Electrafrique est un réseau d’artistes évoluant dans la musique électronique, qui a été fondé par DJ Cortega, un bon ami à moi. Nous nous sommes rencontrés pour la première fois à Naïrobi (Kenya), où j’étais invité pour un show au festival Blankets and Wine. DJ Cortega m’a alors proposé d’animer une de ses soirées Electrafrique, qu’il organisait en ce temps à Nairobi.
Maintenant qu’il s’est établi à Dakar, il y organise les soirées et nous continuons de collaborer. Il a fait appel à moi pour l’animation de la 9e édition en 2017 et pour celle de la 16e édition, pour laquelle je suis à présent ici.
Il faut cependant dire que ma première venue à Dakar remonte à 2014, pour un spectacle que j’avais co-organisé avec DJ Tchoub Tchoub et Gnagna Koné. Aussi, j’ai des liens forts avec le pays de la Teranga, car j’ai de nombreux amis d’enfance qui y vivent.
Vous venez de Bria, une région du cœur de la Centrafrique. Comment vivez-vous les crises que traverse ce pays ?
Avec beaucoup de chagrin ! Notre nation est très riche et elle a une terre généreuse. Mais quelques-uns d’entre nous se sont laissés aveuglés par la soif du pouvoir et l’appât du gain, au point de verser sans remords, le sang de leurs compatriotes.
Beaucoup aussi se laissent embarquer dans ces guerres sans fondement, du seul fait de leur ignorance. Avec toutes les années blanches que le pays a connu, un sérieux souci d’éducation se pose.
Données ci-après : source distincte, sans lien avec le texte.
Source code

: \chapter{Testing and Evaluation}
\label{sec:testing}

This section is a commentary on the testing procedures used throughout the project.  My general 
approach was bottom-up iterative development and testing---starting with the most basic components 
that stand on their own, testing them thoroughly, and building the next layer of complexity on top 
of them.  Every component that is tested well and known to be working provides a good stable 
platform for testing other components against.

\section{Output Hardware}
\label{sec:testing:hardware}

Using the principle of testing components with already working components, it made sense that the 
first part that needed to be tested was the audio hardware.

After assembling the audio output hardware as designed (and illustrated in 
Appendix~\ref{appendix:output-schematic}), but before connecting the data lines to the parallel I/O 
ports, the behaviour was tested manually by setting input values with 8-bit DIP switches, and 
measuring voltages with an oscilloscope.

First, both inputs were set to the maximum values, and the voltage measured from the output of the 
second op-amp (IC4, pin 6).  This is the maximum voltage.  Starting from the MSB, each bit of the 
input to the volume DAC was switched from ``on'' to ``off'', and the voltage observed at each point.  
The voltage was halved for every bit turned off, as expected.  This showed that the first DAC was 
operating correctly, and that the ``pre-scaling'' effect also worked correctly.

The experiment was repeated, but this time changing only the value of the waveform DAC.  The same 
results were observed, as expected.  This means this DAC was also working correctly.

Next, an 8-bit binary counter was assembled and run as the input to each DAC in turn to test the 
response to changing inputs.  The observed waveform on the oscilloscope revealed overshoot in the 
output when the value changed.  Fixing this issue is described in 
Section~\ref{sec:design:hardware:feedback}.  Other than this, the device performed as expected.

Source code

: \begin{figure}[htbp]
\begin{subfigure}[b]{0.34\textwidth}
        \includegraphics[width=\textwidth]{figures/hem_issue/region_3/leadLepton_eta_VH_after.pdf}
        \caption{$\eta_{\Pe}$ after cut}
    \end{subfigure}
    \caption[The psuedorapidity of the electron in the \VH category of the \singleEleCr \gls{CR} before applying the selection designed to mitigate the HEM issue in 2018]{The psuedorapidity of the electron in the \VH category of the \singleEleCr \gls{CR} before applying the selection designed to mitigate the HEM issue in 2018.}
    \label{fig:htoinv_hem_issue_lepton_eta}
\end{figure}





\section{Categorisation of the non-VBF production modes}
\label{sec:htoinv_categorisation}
La conséquence immédiate, c’est que nous avons une importante partie de notre jeunesse qui est non instruite et facilement manipulable.
Mais au fond de moi, je continue de croire que les choses changeront. À mon niveau je me bats comme je peux, pour faire reconnaître le talent de ma nation la République Centrafrique, que j’adore malgré tout.
Pour finir, pouvez-vous nous dire un petit mot sur votre actualité musicale ?
Oui bien sûr ! Chaque mois, depuis mai 2017, je sors un single. J’ai récemment collaboré avec DJ Spilulu et les 2 artistes congolais Kanga Mutu et H Baraka, sur une oeuvre en collectif. J’ai également travaillé sur un mix titré Soulstar, avec l’artiste sud-africain Ivili. Vous reconnaîtrez aussi mon empreinte sur le titre « Mwasi na ngai » de Kaysha et Badi. J’envisage sortir mon 3e album d’ici à la fin de l’année.